■ REQUIRED WORK
Go through the lines below one by one and count those holding the string "rotating". Give the count alone.

Stored data entries:
=== Begin Enclosure ===
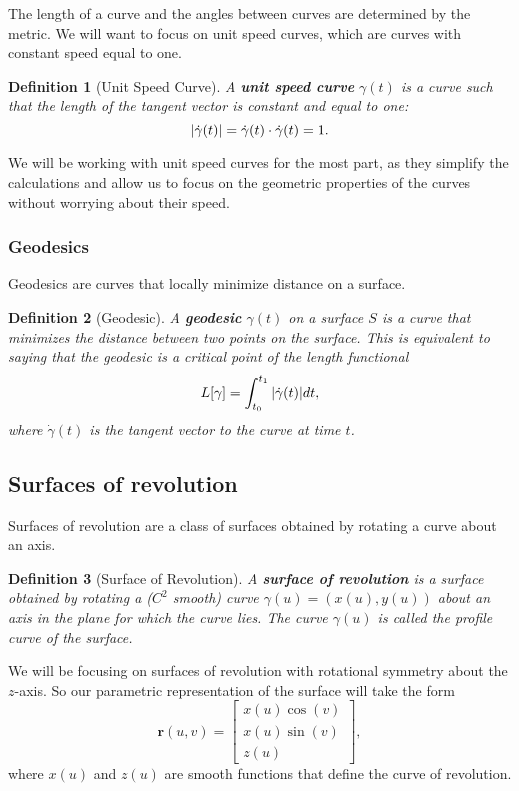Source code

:\documentclass[12pt]{article}
\newtheorem{definition}{Definition}[section]
\begin{document}
The length of a curve and the angles between curves are determined by the metric. 
We will want to focus on unit speed curves, which are curves with constant speed equal to one.
\begin{definition}[Unit Speed Curve]
A \textbf{unit speed curve} $\gamma(t)$ is a curve such that the length of the tangent vector is constant and equal to one:
\[
    \abs{\dot{\gamma}(t)} = \dot{\gamma}(t) \cdot \dot{\gamma}(t) = 1.
\]
\end{definition}

We will be working with unit speed curves for the most part, as they simplify the calculations and allow us to focus on the geometric properties of the curves without worrying about their speed.

\subsubsection{Geodesics}
Geodesics are curves that locally minimize distance on a surface.

\begin{definition}[Geodesic]
A \textbf{geodesic} $\gamma(t)$ on a surface $S$ is a curve that minimizes the distance between two points on the surface.
This is equivalent to saying that the geodesic is a critical point of the length functional
\[
    L[\gamma] = \int_{t_0}^{t_1} \abs{\dot{\gamma}(t)} dt,
\]
where $\dot{\gamma}(t)$ is the tangent vector to the curve at time $t$.
\end{definition}

\subsection{Surfaces of revolution}

Surfaces of revolution are a class of surfaces obtained by rotating a curve about an axis.

\begin{definition}[Surface of Revolution]
A \textbf{surface of revolution} is a surface obtained by rotating a ($C^{2}$ smooth) curve \(\gamma(u) = (x(u), y(u))\) about an axis in the plane for which the curve lies.
The curve \(\gamma(u)\) is called the profile curve of the surface.
\end{definition}

We will be focusing on surfaces of revolution with rotational symmetry about the \(z\)-axis.
So our parametric representation of the surface will take the form
$$
    \mathbf{r}(u, v) = \begin{bmatrix} x(u) \cos (v) \\ x(u) \sin (v) \\ z(u) \end{bmatrix},
$$
where \(x(u)\) and \(z(u)\) are smooth functions that define the curve of revolution.
\end{document}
=== End Enclosure ===
■ ANSWER BELOW
2